### [TASK INPUT]
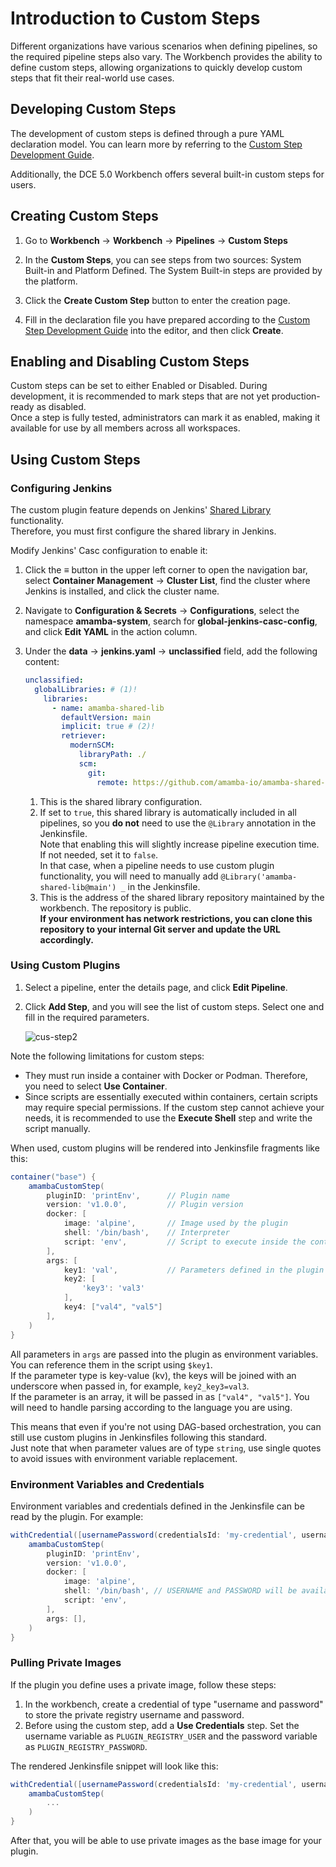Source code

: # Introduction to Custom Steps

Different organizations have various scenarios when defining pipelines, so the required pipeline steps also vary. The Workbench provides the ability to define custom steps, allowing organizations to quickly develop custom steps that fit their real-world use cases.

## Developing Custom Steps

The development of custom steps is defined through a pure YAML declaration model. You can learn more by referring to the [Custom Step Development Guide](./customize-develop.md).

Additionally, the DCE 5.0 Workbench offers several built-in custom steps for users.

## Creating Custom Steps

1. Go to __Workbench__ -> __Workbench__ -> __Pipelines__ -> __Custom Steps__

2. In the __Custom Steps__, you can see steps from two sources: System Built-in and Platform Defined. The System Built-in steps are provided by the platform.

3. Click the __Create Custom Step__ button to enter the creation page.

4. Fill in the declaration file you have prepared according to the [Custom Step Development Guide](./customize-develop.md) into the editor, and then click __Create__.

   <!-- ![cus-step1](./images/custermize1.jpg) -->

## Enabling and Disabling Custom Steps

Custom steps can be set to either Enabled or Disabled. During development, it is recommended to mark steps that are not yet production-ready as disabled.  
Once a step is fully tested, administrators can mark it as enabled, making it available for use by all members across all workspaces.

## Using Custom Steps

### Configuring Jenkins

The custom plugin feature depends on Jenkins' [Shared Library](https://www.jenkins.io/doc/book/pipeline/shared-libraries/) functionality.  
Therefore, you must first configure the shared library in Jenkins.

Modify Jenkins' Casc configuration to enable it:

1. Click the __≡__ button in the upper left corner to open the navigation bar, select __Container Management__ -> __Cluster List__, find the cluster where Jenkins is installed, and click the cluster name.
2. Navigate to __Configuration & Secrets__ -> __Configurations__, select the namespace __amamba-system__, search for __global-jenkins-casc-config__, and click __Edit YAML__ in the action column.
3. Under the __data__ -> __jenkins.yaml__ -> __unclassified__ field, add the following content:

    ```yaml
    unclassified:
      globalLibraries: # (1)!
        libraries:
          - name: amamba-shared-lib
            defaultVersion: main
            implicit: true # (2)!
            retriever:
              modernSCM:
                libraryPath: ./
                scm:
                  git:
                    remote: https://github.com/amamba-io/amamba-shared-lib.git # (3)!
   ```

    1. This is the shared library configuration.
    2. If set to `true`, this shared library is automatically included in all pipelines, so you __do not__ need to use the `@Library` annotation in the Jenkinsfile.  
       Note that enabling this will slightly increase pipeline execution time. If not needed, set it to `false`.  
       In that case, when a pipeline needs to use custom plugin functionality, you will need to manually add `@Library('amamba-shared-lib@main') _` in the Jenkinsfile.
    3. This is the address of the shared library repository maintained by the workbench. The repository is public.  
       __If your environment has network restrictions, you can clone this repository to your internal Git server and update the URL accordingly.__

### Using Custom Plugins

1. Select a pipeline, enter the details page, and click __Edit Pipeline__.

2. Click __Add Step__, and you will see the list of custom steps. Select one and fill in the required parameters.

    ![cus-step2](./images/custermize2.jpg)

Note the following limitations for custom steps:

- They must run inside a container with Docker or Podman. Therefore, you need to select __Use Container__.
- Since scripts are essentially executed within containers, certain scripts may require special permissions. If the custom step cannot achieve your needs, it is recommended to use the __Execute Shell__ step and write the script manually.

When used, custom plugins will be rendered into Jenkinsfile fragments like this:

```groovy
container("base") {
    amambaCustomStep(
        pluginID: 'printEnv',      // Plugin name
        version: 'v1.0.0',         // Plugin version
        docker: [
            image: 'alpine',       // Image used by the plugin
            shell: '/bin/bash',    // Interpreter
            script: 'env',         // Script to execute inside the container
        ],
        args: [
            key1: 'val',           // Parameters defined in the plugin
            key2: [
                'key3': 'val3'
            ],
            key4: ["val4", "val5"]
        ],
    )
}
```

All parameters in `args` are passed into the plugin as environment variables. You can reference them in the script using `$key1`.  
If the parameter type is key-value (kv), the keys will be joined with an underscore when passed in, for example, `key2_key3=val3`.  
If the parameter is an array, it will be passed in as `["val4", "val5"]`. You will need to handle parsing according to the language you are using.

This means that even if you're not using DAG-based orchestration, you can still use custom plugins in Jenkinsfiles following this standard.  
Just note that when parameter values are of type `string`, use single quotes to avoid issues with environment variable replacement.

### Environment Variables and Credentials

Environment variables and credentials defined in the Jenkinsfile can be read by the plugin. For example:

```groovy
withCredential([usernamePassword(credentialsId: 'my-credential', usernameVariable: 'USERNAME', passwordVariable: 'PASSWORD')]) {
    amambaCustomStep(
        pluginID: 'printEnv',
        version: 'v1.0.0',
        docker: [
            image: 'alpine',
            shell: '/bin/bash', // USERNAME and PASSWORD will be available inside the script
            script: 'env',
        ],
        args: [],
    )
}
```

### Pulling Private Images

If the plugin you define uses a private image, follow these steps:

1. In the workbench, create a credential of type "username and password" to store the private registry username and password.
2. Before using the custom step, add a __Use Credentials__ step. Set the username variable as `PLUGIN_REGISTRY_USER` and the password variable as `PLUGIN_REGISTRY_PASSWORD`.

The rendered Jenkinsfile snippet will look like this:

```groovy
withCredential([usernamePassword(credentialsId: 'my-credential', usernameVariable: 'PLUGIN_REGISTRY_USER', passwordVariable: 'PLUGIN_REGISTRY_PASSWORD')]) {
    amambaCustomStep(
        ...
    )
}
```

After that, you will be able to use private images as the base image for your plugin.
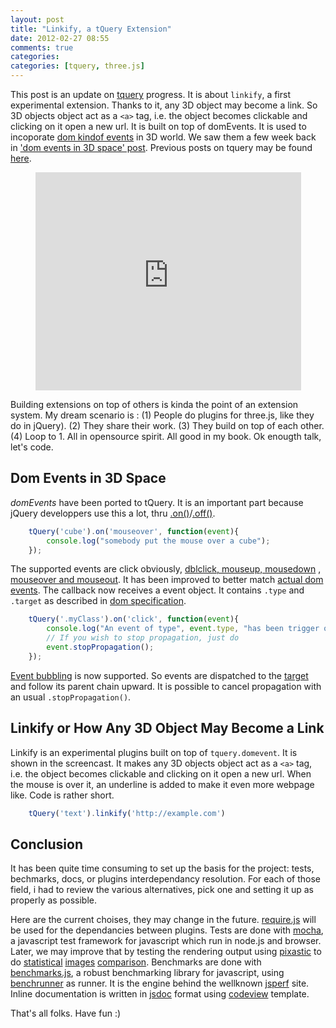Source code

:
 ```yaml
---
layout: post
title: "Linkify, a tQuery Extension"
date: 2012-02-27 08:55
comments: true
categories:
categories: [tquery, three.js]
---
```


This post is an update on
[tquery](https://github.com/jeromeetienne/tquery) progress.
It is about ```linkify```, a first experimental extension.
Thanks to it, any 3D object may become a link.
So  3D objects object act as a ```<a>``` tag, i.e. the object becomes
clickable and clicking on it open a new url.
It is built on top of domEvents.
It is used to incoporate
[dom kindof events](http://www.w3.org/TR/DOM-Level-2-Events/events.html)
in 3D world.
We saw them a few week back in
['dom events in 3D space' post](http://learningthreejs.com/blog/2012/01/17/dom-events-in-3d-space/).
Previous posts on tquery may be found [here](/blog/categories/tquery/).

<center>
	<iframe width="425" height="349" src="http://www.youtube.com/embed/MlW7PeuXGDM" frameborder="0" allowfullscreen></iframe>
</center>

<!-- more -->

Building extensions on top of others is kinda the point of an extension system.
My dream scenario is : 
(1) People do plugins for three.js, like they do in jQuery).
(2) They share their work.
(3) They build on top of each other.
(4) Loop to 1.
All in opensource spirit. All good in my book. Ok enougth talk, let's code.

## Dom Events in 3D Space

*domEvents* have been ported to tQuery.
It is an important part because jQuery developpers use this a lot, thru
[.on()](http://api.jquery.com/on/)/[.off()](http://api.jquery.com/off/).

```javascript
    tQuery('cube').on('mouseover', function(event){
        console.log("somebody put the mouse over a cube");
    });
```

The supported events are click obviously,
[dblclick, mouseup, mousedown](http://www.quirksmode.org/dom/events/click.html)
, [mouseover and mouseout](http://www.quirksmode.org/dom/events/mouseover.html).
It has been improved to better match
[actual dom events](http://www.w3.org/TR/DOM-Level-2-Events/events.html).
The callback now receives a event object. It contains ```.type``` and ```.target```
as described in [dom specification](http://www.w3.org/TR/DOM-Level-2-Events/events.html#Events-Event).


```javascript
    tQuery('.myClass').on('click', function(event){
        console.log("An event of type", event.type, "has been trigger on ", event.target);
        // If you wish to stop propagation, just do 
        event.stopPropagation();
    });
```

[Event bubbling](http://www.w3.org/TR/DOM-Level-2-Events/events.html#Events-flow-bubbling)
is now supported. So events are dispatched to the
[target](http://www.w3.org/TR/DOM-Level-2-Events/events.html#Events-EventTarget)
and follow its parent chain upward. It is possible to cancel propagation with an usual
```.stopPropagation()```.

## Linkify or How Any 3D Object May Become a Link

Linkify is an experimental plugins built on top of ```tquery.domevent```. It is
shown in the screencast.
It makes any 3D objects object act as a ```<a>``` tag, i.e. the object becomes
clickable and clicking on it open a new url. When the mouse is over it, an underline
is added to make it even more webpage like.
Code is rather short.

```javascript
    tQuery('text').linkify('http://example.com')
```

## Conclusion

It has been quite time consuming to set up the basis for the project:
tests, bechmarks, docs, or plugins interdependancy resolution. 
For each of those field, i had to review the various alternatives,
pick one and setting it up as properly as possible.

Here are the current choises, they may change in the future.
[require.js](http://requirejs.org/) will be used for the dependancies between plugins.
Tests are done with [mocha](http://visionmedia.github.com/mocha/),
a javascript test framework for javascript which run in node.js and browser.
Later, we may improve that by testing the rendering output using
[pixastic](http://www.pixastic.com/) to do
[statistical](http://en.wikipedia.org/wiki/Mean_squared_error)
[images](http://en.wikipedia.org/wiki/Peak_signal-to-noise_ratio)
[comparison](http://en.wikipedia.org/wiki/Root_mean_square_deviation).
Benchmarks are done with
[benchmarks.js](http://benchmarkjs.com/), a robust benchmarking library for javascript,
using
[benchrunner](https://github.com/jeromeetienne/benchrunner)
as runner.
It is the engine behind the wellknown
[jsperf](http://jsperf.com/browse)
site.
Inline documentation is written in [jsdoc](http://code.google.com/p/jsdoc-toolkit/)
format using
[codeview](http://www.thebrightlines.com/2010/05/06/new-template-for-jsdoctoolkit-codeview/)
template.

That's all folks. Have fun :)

### [TASK OBJECTIVE]
Give back exactly the lines above, from the line containing "2. Navigate to" through the line containing "3. This is the", with both end lines and nothing more.

### [RESULT BELOW]
2. Navigate to __Configuration & Secrets__ -> __Configurations__, select the namespace __amamba-system__, search for __global-jenkins-casc-config__, and click __Edit YAML__ in the action column.
3. Under the __data__ -> __jenkins.yaml__ -> __unclassified__ field, add the following content:

    ```yaml
    unclassified:
      globalLibraries: # (1)!
        libraries:
          - name: amamba-shared-lib
            defaultVersion: main
            implicit: true # (2)!
            retriever:
              modernSCM:
                libraryPath: ./
                scm:
                  git:
                    remote: https://github.com/amamba-io/amamba-shared-lib.git # (3)!
   ```

    1. This is the shared library configuration.
    2. If set to `true`, this shared library is automatically included in all pipelines, so you __do not__ need to use the `@Library` annotation in the Jenkinsfile.  
       Note that enabling this will slightly increase pipeline execution time. If not needed, set it to `false`.  
       In that case, when a pipeline needs to use custom plugin functionality, you will need to manually add `@Library('amamba-shared-lib@main') _` in the Jenkinsfile.
    3. This is the address of the shared library repository maintained by the workbench. The repository is public.  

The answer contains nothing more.